* **Material provided**:

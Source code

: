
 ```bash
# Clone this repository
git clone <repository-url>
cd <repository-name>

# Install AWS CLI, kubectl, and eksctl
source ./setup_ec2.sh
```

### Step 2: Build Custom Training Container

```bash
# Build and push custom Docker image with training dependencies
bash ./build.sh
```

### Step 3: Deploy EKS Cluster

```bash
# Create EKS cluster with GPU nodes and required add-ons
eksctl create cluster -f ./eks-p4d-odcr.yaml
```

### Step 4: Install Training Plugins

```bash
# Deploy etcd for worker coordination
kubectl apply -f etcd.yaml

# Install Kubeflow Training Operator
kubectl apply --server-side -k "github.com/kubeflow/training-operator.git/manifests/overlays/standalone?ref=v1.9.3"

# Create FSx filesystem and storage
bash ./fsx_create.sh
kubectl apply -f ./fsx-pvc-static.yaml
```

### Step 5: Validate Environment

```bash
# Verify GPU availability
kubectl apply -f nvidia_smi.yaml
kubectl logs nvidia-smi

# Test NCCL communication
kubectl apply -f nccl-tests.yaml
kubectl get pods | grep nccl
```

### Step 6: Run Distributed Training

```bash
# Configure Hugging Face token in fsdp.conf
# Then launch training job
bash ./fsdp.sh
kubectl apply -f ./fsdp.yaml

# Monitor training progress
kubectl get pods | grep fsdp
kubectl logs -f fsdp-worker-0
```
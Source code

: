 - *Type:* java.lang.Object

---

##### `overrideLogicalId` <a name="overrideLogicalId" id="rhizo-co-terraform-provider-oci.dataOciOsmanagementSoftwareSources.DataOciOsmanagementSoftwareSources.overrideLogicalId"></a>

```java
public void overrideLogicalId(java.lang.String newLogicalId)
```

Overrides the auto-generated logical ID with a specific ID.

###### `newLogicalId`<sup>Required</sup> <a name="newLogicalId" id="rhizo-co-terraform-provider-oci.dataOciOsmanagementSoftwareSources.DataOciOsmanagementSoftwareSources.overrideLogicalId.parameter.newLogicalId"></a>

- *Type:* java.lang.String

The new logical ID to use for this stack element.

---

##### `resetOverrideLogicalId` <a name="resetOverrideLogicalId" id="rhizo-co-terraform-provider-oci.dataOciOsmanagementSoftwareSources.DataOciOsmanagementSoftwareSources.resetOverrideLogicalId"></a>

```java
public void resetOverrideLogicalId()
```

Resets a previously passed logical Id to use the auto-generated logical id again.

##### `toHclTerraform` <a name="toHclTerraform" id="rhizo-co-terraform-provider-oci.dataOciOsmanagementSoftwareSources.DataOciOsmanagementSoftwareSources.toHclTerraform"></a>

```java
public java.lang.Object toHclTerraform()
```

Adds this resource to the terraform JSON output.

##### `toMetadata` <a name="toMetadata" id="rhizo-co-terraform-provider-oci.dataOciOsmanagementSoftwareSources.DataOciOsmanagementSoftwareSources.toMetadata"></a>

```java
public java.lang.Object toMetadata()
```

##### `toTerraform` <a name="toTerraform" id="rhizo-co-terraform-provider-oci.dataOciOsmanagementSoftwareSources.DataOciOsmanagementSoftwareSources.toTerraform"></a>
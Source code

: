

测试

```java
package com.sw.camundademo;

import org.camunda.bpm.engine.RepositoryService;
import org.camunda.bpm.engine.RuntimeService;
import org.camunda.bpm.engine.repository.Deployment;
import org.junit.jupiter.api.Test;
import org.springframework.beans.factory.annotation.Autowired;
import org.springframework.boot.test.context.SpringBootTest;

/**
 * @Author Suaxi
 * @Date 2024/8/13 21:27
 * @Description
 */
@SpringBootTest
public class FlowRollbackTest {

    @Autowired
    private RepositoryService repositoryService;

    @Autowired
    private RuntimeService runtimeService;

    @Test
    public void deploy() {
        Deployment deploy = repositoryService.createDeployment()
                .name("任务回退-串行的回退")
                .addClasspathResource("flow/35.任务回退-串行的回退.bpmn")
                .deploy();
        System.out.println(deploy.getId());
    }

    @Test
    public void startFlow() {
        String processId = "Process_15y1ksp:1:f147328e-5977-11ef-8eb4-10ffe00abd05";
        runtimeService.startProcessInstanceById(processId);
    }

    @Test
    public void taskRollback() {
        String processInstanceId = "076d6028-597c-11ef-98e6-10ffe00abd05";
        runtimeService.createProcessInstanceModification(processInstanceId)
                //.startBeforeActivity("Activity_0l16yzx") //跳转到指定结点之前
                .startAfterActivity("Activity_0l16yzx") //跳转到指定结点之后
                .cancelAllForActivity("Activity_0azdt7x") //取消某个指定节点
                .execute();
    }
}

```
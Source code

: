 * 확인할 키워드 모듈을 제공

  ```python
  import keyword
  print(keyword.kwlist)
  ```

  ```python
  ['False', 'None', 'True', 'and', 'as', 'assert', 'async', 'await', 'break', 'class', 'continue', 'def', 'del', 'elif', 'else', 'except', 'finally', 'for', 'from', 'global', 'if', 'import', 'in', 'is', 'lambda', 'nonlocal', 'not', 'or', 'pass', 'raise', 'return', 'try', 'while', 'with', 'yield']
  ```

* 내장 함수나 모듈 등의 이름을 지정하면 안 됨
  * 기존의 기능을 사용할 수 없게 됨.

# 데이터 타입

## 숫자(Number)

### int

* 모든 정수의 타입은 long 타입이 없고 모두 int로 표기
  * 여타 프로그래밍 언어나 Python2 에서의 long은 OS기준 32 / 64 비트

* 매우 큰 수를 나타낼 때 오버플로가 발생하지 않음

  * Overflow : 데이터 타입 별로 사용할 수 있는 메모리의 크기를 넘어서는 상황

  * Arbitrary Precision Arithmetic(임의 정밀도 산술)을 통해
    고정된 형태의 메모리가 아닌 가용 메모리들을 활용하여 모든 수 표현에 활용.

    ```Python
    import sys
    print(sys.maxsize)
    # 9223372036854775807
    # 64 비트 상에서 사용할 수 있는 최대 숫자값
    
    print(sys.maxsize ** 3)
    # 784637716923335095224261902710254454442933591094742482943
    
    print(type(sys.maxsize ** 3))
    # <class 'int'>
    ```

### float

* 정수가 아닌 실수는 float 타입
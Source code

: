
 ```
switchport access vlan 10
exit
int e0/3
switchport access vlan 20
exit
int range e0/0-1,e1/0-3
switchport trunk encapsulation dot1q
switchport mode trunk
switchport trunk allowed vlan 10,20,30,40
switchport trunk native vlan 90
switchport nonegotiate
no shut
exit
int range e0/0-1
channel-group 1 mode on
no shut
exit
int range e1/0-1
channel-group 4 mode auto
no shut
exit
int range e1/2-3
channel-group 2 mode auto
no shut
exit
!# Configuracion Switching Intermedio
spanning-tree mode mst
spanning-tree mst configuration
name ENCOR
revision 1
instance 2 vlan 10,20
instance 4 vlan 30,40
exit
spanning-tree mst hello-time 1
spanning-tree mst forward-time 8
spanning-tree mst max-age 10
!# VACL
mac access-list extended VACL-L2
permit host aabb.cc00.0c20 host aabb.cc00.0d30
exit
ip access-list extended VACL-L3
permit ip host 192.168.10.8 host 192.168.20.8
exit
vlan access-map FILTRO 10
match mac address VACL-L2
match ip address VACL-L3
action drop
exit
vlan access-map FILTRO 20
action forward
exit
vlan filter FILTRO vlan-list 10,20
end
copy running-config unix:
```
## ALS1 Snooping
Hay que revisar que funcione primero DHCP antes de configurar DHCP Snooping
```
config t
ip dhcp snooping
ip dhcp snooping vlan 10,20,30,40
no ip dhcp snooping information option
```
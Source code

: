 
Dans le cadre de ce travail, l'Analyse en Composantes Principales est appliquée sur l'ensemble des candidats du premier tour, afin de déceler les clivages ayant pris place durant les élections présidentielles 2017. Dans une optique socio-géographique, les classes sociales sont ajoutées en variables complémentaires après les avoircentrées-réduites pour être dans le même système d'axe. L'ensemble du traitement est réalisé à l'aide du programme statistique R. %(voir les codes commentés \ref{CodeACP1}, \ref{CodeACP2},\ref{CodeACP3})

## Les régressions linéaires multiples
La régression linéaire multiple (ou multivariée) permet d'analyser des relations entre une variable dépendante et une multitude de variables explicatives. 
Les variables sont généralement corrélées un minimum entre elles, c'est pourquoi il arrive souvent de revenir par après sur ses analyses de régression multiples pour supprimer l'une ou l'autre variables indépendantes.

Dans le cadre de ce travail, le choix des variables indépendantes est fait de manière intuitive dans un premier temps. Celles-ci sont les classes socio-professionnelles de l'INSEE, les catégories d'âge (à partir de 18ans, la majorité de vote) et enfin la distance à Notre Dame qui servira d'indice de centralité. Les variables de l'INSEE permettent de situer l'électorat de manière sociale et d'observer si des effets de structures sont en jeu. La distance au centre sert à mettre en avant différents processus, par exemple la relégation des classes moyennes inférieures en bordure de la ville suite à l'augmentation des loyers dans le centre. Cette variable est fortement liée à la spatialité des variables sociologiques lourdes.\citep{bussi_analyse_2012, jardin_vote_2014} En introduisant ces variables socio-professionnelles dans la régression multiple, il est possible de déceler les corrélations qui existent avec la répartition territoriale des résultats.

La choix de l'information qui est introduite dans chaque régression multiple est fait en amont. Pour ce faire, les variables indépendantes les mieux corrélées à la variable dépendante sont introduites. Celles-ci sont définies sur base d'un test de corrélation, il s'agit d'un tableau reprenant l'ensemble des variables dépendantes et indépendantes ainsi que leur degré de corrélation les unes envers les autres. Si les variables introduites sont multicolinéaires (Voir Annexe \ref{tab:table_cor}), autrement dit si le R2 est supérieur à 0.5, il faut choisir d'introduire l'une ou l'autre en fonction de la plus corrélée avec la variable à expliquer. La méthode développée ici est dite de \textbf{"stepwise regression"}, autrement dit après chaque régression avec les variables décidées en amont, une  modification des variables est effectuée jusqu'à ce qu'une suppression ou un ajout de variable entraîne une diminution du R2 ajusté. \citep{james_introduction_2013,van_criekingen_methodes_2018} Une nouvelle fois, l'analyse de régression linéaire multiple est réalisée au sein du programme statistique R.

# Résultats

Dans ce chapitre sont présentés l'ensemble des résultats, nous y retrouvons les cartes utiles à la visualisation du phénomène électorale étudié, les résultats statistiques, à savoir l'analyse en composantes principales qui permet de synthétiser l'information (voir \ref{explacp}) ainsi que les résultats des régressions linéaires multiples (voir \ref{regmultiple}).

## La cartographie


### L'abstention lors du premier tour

* **Task directions**:
Return each line from the material that includes the string "yaml".

* **Written answer**:
eksctl create cluster -f ./eks-p4d-odcr.yaml
kubectl apply -f etcd.yaml
kubectl apply -f ./fsx-pvc-static.yaml
kubectl apply -f nvidia_smi.yaml
kubectl apply -f nccl-tests.yaml
kubectl apply -f ./fsdp.yaml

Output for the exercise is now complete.